The following chart documents just a few examples from recent history where "gun control" laws were enacted and then tyranny by the government proceeded. 

GOVERNMENT GENOCIDE CAMPAIGNS AND THE
"GUN CONTROL" LAWS THAT HELPED SLAUGHTER 56 MILLION PEOPLE


PERPETRATOR GOVERNMENTDATETARGET# MURDERED (ESTIMATED)DATE OF GUN CONTROL LAWSOURCE DOCUMENT
Ottoman Turkey1915-1917Armenians1-1.5 million1886-1911Art. 166, Penal Code
Art. 166 Penal Code
Soviet Union*1929-1953Anti-Communists / Anti-Stalinists20 million1929Art. 182 Penal Code
Nazi Germany** & Occupied Europe1933-1945Jews, Gypsies, Anti-Nazis13 million1928-1938Law on Firearms & Ammunition, April 12 Weapons Law, March 18
China*1949-1952 1957-1960 1966-1976Anti- Communists Rural Populations Pro-Reform Grou20 million1935-1957Arts. 186-7, Penal Code Art. 9, Security Law, Oct. 22
Guatemala1960-1981Maya Indians100,0001871-1964Decree 36, Nov 25 Decree 283, Oct 27
Uganda1971-1979Christians Political Rivals300,0001955-1970Firearms Ordinance Firearms Act
Cambodia1975-1979Educated Persons1 million1956Arts. 322-8, Penal Code
* The law(s) mentioned are part of an older/or wider body of law on and regulation of private firearms ownership ** For a complete translation of these laws, including regulations specifically banning Jews from owning any weapons and a side-by-side comparison of the Nazi Weapons Law with the U.S. Gun Control Act of 1968, see "Gun Control": Gateway to Tyranny, J.E. Simkin & A. Zelman, 1992; available from JPFO



A. Armenia
After the government of the Ottoman Empire quickly crushed an Armenian revolt in 1893, tens of thousands of Armenians were murdered by mobs armed and encouraged by the government. As anti-Armenian mobs were being armed, the government attempted to convince Armenians to surrender their guns. [4] A 1903 law banned the manufacture or import of gunpowder without government permission. [5] In 1910, manufacturing or importing weapons without government permission, as well as carrying weapons or ammunition without permission was forbidden. [6]

During World War I, in February 1915, local officials in each Armenian district were ordered to surrender quotas of firearms. When officials surrendered the required number, they were executed for conspiracy against the government. When officials could not surrender enough weapons from their community, the officials were executed for stockpiling weapons. Armenian homes were also searched, and firearms confiscated. Many of these mountain dwellers had kept arms despite prior government efforts to disarm them. [7]

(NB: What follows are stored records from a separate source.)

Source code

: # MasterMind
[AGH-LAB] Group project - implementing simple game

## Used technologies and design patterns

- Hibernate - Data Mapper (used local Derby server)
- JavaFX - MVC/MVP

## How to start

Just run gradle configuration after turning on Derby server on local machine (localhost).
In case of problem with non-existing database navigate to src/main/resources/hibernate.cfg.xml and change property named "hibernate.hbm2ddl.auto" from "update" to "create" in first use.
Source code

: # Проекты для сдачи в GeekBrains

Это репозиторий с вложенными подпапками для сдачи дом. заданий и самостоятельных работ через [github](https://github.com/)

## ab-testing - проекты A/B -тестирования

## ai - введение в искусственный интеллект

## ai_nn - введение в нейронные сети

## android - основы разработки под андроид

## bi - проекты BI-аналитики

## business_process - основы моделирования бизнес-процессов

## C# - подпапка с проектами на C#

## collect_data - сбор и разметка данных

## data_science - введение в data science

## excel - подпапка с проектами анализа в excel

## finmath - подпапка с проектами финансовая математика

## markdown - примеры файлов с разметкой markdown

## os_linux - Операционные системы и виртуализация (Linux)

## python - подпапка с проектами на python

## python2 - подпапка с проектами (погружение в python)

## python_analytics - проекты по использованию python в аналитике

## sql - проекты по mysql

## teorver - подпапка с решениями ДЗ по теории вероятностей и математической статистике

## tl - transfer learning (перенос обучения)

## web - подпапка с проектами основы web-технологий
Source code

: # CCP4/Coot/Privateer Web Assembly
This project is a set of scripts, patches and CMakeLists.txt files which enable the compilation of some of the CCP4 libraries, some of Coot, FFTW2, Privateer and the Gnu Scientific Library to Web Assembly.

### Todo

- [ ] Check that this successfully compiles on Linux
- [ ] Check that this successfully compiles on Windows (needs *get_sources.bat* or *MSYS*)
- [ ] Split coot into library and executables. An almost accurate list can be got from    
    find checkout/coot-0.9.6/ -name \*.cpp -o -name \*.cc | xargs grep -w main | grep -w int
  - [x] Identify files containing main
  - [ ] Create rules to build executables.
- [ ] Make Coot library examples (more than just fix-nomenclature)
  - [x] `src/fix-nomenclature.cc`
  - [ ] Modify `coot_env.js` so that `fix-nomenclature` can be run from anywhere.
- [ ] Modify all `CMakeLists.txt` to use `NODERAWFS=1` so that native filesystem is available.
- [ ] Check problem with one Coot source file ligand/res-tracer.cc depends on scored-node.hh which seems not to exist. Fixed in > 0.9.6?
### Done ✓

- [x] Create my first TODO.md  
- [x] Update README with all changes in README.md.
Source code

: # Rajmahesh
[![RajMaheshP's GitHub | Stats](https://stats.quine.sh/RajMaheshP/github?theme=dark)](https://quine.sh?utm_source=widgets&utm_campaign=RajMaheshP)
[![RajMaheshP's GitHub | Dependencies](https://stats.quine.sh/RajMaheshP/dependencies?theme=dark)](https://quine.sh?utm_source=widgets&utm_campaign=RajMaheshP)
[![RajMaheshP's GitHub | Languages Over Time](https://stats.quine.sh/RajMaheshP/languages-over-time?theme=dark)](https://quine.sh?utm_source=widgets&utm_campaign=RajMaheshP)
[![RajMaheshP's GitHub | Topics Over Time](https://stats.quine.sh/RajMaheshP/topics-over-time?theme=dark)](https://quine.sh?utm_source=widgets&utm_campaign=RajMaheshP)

The genocide against Armenians began with the April 24, 1915 announcement that Armenians would be deported to the interior. The announcement came while the Ottoman government was desperately afraid of an Allied attack that would turn Turkey's war against Russia into a two-front war. In fact, British troops landed at Gallipoli in western Turkey the next day. Although the Anglo-Russian offensives failed miserably, the Armenian genocide continued for the next two years. [8] Some of the genocide was accomplished by shooting or cutting down Armenian men. The bulk of the 1 to 1.5 million Armenian deaths, however, occurred during the forced marches to the interior. Although the marches were ostensibly for the purpose of protecting the Armenians through relocation, the actual purpose was to make the marches so difficult (for example, by not providing any food) that survival was impossible. [9]

The Armenian genocide differs from the six other genocides detailed in Lethal Laws in one important respect. Although many Armenians apparently complied with the gun control laws and the deportation orders, some did not. For example, in southern Syria (then part of the Ottoman Empire), "the Armenians refused to submit to the deportation order . . . . Retreating into the hills, they took up a strategic position and organized an impregnable defense. The Turks attacked and were repulsed with huge losses. They proceeded to lay siege." [10] Eventually 4,000 survivors of the siege were rescued by the British and French. [11] These Armenians who grabbed their guns and headed for the hills are the converse to the vast numbers of Armenian and other genocide victims in Lethal Laws who submitted quietly; although many of the Armenian fighters doubtless died from lack of medical care, starvation, or gunfire, so did many of the Armenians who submitted. As was the case of the Jewish resistance during World War II, armed resistance was enormously risky, but the resisters had a far higher survival rate than the submitters. 

B. Soviet Union

As the authors note, the Bolsheviks were a minority of Communists in a vast and disparate nation where Communists themselves were a tiny minority. It should not be surprising that the Bolsheviks worked hard to ensure that any person potentially hostile to them did not possess arms. [12]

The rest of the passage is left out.